[Collected data]
··········
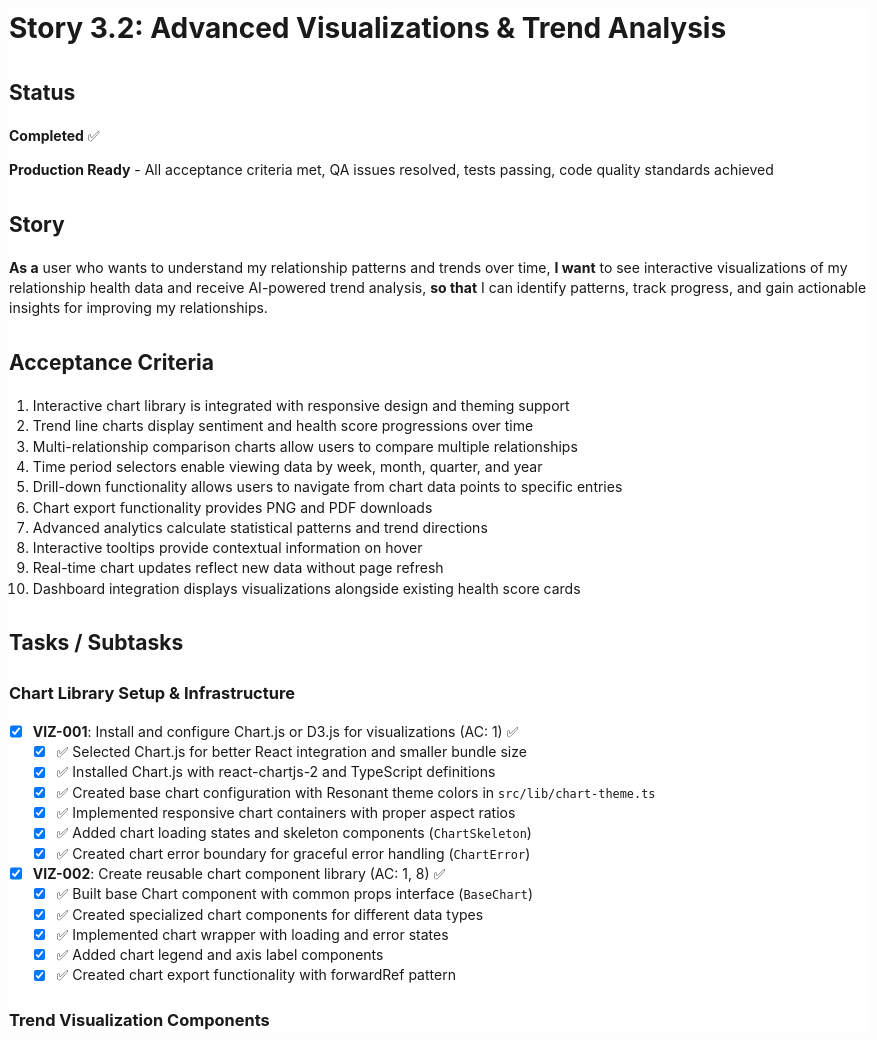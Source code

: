 # Story 3.2: Advanced Visualizations & Trend Analysis

## Status

**Completed** ✅

**Production Ready** - All acceptance criteria met, QA issues resolved, tests passing, code quality standards achieved

## Story

**As a** user who wants to understand my relationship patterns and trends over time,
**I want** to see interactive visualizations of my relationship health data and receive AI-powered trend analysis,
**so that** I can identify patterns, track progress, and gain actionable insights for improving my relationships.

## Acceptance Criteria

1. Interactive chart library is integrated with responsive design and theming support
2. Trend line charts display sentiment and health score progressions over time
3. Multi-relationship comparison charts allow users to compare multiple relationships
4. Time period selectors enable viewing data by week, month, quarter, and year
5. Drill-down functionality allows users to navigate from chart data points to specific entries
6. Chart export functionality provides PNG and PDF downloads
7. Advanced analytics calculate statistical patterns and trend directions
8. Interactive tooltips provide contextual information on hover
9. Real-time chart updates reflect new data without page refresh
10. Dashboard integration displays visualizations alongside existing health score cards

## Tasks / Subtasks

### Chart Library Setup & Infrastructure

- [x] **VIZ-001**: Install and configure Chart.js or D3.js for visualizations (AC: 1) ✅
  - [x] ✅ Selected Chart.js for better React integration and smaller bundle size
  - [x] ✅ Installed Chart.js with react-chartjs-2 and TypeScript definitions
  - [x] ✅ Created base chart configuration with Resonant theme colors in `src/lib/chart-theme.ts`
  - [x] ✅ Implemented responsive chart containers with proper aspect ratios
  - [x] ✅ Added chart loading states and skeleton components (`ChartSkeleton`)
  - [x] ✅ Created chart error boundary for graceful error handling (`ChartError`)

- [x] **VIZ-002**: Create reusable chart component library (AC: 1, 8) ✅
  - [x] ✅ Built base Chart component with common props interface (`BaseChart`)
  - [x] ✅ Created specialized chart components for different data types
  - [x] ✅ Implemented chart wrapper with loading and error states
  - [x] ✅ Added chart legend and axis label components
  - [x] ✅ Created chart export functionality with forwardRef pattern

### Trend Visualization Components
··········
§ WORK TO BE COMPLETED:
Write down, word for word, the lines above from the one containing "- [x] ✅ Created base" through the one containing "- [x] **VIZ-002**: Create", both ends included.

§ RESPONSE BOX:
  - [x] ✅ Created base chart configuration with Resonant theme colors in `src/lib/chart-theme.ts`
  - [x] ✅ Implemented responsive chart containers with proper aspect ratios
  - [x] ✅ Added chart loading states and skeleton components (`ChartSkeleton`)
  - [x] ✅ Created chart error boundary for graceful error handling (`ChartError`)

- [x] **VIZ-002**: Create reusable chart component library (AC: 1, 8) ✅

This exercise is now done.